My instance on this issue when I first joined MB was that most digital releases should be [worldwide], since in those cases, for example, when a release is available in every iTunes’ store, is clear that the intention is for it to be available everywhere and that the limit of some territories is a technical issue of Apple and not the artist/distributor’s.
But then it was pointed to me (and that make sense) that technical and legal issues have always determined different releases. There are albums released almost world-widely but in every country they have a slightly different copyright notice an probably a barcode also. Everyone of those releases have a place in the database. The case is, in theory, every release group should have dozens of different releases, one for each country in which it was licensed and sold.
Now, is it better for the database to have only a couple of countries or to have all of them? I think, the answer is the latest. The important thing is to have as much particular data as possible.
For those more interested in the album concept, the release-group should be enough for that. A concept of main release may be useful, similarly to how we have a main cover image automatically assigned to the first release on the list, but that can be mapped to a particular release in special cases.
But, first: what defines a particular digital media release? For physical releases, this is relatively clear: any difference in the packaging or the content suffice to make a different release. But with digital media, those differences are less available to the consumer.
Now, sometimes the vendors make little changes even to the track or artist names. Some of them include every credited artist as a track artist, some only the album artist, …. I have find that the the only reliable identifier is the UPC. The problem: most vendors make this data hard to access, if at all.

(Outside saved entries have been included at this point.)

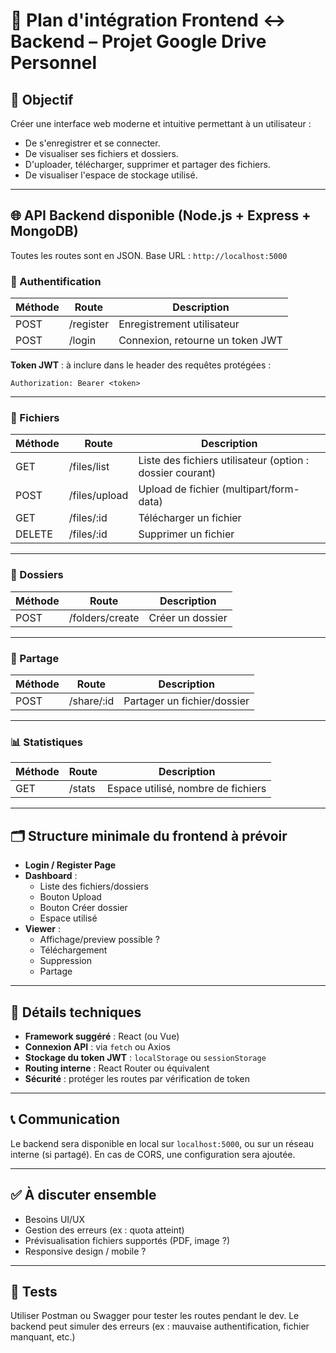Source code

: # 🔗 Plan d'intégration Frontend ↔️ Backend – Projet Google Drive Personnel

## 🎯 Objectif

Créer une interface web moderne et intuitive permettant à un utilisateur :
- De s'enregistrer et se connecter.
- De visualiser ses fichiers et dossiers.
- D'uploader, télécharger, supprimer et partager des fichiers.
- De visualiser l'espace de stockage utilisé.

---

## 🌐 API Backend disponible (Node.js + Express + MongoDB)

Toutes les routes sont en JSON. Base URL : `http://localhost:5000`

### 🔐 Authentification

| Méthode | Route       | Description                |
|--------|-------------|----------------------------|
| POST   | /register    | Enregistrement utilisateur |
| POST   | /login       | Connexion, retourne un token JWT |

**Token JWT** : à inclure dans le header des requêtes protégées :
```
Authorization: Bearer <token>
```

---

### 📁 Fichiers

| Méthode | Route               | Description                  |
|--------|---------------------|------------------------------|
| GET    | /files/list         | Liste des fichiers utilisateur (option : dossier courant) |
| POST   | /files/upload       | Upload de fichier (multipart/form-data) |
| GET    | /files/:id          | Télécharger un fichier       |
| DELETE | /files/:id          | Supprimer un fichier         |

---

### 📂 Dossiers

| Méthode | Route               | Description         |
|--------|---------------------|---------------------|
| POST   | /folders/create     | Créer un dossier    |

---

### 👥 Partage

| Méthode | Route               | Description                        |
|--------|---------------------|------------------------------------|
| POST   | /share/:id          | Partager un fichier/dossier        |

---

### 📊 Statistiques

| Méthode | Route               | Description         |
|--------|---------------------|---------------------|
| GET    | /stats              | Espace utilisé, nombre de fichiers |

---

## 🗂️ Structure minimale du frontend à prévoir

- **Login / Register Page**
- **Dashboard** :
  - Liste des fichiers/dossiers
  - Bouton Upload
  - Bouton Créer dossier
  - Espace utilisé
- **Viewer** :
  - Affichage/preview possible ?
  - Téléchargement
  - Suppression
  - Partage

---

## 🔧 Détails techniques

- **Framework suggéré** : React (ou Vue)
- **Connexion API** : via `fetch` ou Axios
- **Stockage du token JWT** : `localStorage` ou `sessionStorage`
- **Routing interne** : React Router ou équivalent
- **Sécurité** : protéger les routes par vérification de token

---

## 📞 Communication

Le backend sera disponible en local sur `localhost:5000`, ou sur un réseau interne (si partagé). En cas de CORS, une configuration sera ajoutée.

---

## ✅ À discuter ensemble

- Besoins UI/UX
- Gestion des erreurs (ex : quota atteint)
- Prévisualisation fichiers supportés (PDF, image ?)
- Responsive design / mobile ?

---

## 🧪 Tests

Utiliser Postman ou Swagger pour tester les routes pendant le dev. Le backend peut simuler des erreurs (ex : mauvaise authentification, fichier manquant, etc.)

But, back to the matter of the thread. My script function under the assumption that a digital release is the same if, and only if, they share a UPC, and query Spotify, Deezer, and iTunes APIs looking for specific information on the release.
So, about the countries. Only Spotify provide a list of available markets. For iTunes, the only way of knowing is to request every iTunes country-store to see if they have it available or not. Deezer doesn’t provide that information.

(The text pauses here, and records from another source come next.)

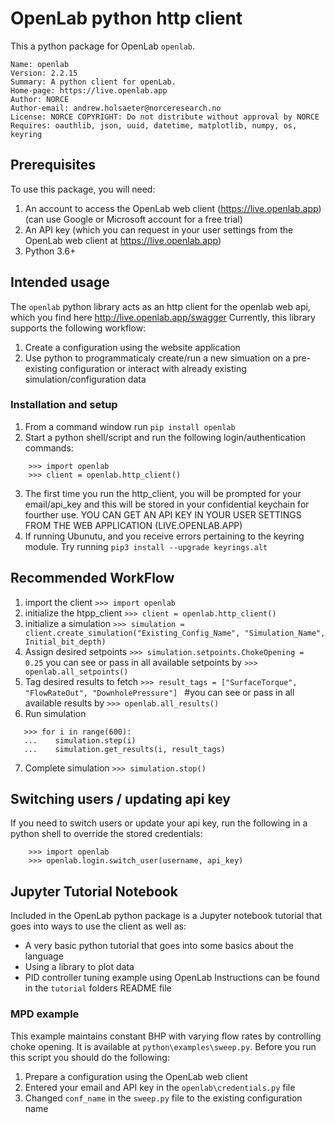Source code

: # OpenLab python http client
This a python package for OpenLab `openlab`.
```
Name: openlab
Version: 2.2.15
Summary: A python client for openLab.
Home-page: https://live.openlab.app
Author: NORCE
Author-email: andrew.holsaeter@norceresearch.no
License: NORCE COPYRIGHT: Do not distribute without approval by NORCE
Requires: oauthlib, json, uuid, datetime, matplotlib, numpy, os, keyring
```

## Prerequisites
To use this package, you will need: 
1. An account to access the OpenLab web client (https://live.openlab.app) (can use Google or Microsoft account for a free trial)
2. An API key (which you can request in your user settings from the OpenLab web client at https://live.openlab.app) 
3. Python 3.6+ 

## Intended usage
The `openlab` python library acts as an http client for the openlab web api, which you find here http://live.openlab.app/swagger
Currently, this library supports the following workflow:
1. Create a configuration using the website application
2. Use python to programmaticaly create/run a new simuation on a pre-existing configuration or interact with already existing simulation/configuration data

### Installation and setup
1. From a command window run `pip install openlab`
2. Start a python shell/script and run the following login/authentication commands:
```
    >>> import openlab
    >>> client = openlab.http_client()
```
3. The first time you run the http_client, you will be prompted for your email/api_key and this will be stored in your confidential keychain for fourther use. YOU CAN GET AN API KEY IN YOUR USER SETTINGS FROM THE WEB APPLICATION (LIVE.OPENLAB.APP)
4. If running Ubunutu, and you receive errors pertaining to the keyring module. Try running `pip3 install --upgrade keyrings.alt`

## Recommended WorkFlow
1. import the client             ` >>> import openlab `
2. initialize the htpp_client    ` >>> client = openlab.http_client() `
3. initialize a simulation       ` >>> simulation = client.create_simulation("Existing_Config_Name", "Simulation_Name", Initial_bit_depth) `
4. Assign desired setpoints      ` >>> simulation.setpoints.ChokeOpening = 0.25 ` you can see or pass in all available setpoints by `>>> openlab.all_setpoints()`
5. Tag desired results to fetch   `>>> result_tags = ["SurfaceTorque", "FlowRateOut", "DownholePressure"] `   #you can see or pass in all available results by `>>> openlab.all_results()`
6. Run simulation                
``` 
   >>> for i in range(600):
   ...    simulation.step(i)
   ...    simulation.get_results(i, result_tags) 
```
7. Complete simulation           ` >>> simulation.stop() `

## Switching users / updating api key
If you need to switch users or update your api key, run the following in a python shell to override the stored credentials:
```
    >>> import openlab
    >>> openlab.login.switch_user(username, api_key)
```

## Jupyter Tutorial Notebook
Included in the OpenLab python package is a Jupyter notebook tutorial that goes into ways to use the client as well as:
- A very basic python tutorial that goes into some basics about the language
- Using a library to plot data
- PID controller tuning example using OpenLab
Instructions can be found in the `tutorial` folders README file

### MPD example
This example maintains constant BHP with varying flow rates by controlling choke opening. It is available at `python\examples\sweep.py`. 
Before you run this script you should do the following:
1. Prepare a configuration using the OpenLab web client
2. Entered your email and API key in the `openlab\credentials.py` file
3. Changed `conf_name` in the `sweep.py` file to the existing configuration name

Specifically about the Spotify API: No, the countries are not always the same. Most of the time, they are all the countries in which Spotify is available, but not always. Sometimes is only one country, sometimes, territories like North America (mx-ca-us) or or North + Central America or Latin America, etcetera. Now, what appears in those lists is the intersection of two sets: A) Countries where Spotify has pressence; and B) Countries where the specific-upc album was released. So, that may not be all the countries where it was released, but all of those countries have a valid release event, and that is what gets registered. For now, this is the most complete info that we have access to.
So, the question is: If not all knowed release events, what should the criteria be? Before I automated that task, I would (manually) test for three kind of countries: 1.- The artist’s area; 2.- The register’s area (ideally, the country in which the ISRC was registered), and; 3.- Mexico, which is my country.

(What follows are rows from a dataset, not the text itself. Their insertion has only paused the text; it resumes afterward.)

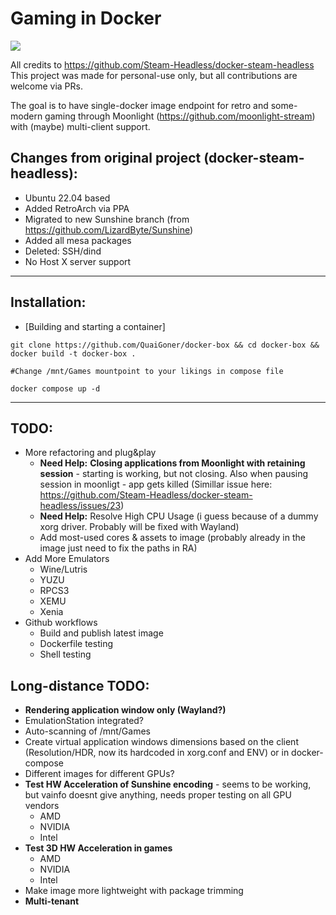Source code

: # Gaming in Docker

![](./overlay/usr/share/backgrounds/docker-box.png)

All credits to https://github.com/Steam-Headless/docker-steam-headless
This project was made for personal-use only, but all contributions are welcome via PRs.

The goal is to have single-docker image endpoint for retro and some-modern gaming through Moonlight (https://github.com/moonlight-stream) with (maybe) multi-client support.

## Changes from original project (docker-steam-headless):
- Ubuntu 22.04 based
- Added RetroArch via PPA
- Migrated to new Sunshine branch (from https://github.com/LizardByte/Sunshine)
- Added all mesa packages
- Deleted: SSH/dind
- No Host X server support

---
## Installation:

- [Building and starting a container]

```
git clone https://github.com/QuaiGoner/docker-box && cd docker-box && docker build -t docker-box .

#Change /mnt/Games mountpoint to your likings in compose file

docker compose up -d

```

---
## TODO:
- More refactoring and plug&play
	- **Need Help:** **Closing applications from Moonlight with retaining session** - starting is working, but not closing. Also when pausing session in moonligt - app gets killed (Simillar issue here: https://github.com/Steam-Headless/docker-steam-headless/issues/23)
	- **Need Help:** Resolve High CPU Usage (i guess because of a dummy xorg driver. Probably will be fixed with Wayland)
	- Add most-used cores & assets to image (probably already in the image just need to fix the paths in RA)
- Add More Emulators
	- Wine/Lutris
	- YUZU
	- RPCS3
	- XEMU
	- Xenia
- Github workflows
	- Build and publish latest image
	- Dockerfile testing
	- Shell testing

## Long-distance TODO:
- **Rendering application window only (Wayland?)**
- EmulationStation integrated?
- Auto-scanning of /mnt/Games
- Create virtual application windows dimensions based on the client (Resolution/HDR, now its hardcoded in xorg.conf and ENV) or in docker-compose
- Different images for different GPUs?
- **Test HW Acceleration of Sunshine encoding** - seems to be working, but vainfo doesnt give anything, needs proper testing on all GPU vendors
	- AMD
	- NVIDIA
	- Intel
- **Test 3D HW Acceleration in games**
	- AMD
	- NVIDIA
	- Intel
- Make image more lightweight with package trimming
- **Multi-tenant**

Some people have a problem with seeing Mexico so prominently present (even tho I have never seen a comment when the us is the only country for releases by artists or labels from uk, au, or basically any other country) in an otherwise “not-mexican” release. The thing is, for example, maybe for a Norwegian person is more important to know which releases of Mutter by Rammstein are available in Norway for streaming that to know that there was a German release for an album by a German band. I don’t think that it has to be reminded that browsing it is not the only —not even the main— object of MB.
What I do find to be terribly missing from MB for digital media is a service for snapshots of vendors APIs / album pages. In the same manner in which the CAA is useful as a source to find the particularities of a physical release, having a snapshot for the sources of digital releases may serve the same propose and, given that the CAA is already maintained by the Internet Archive, I think this may not be so complicated.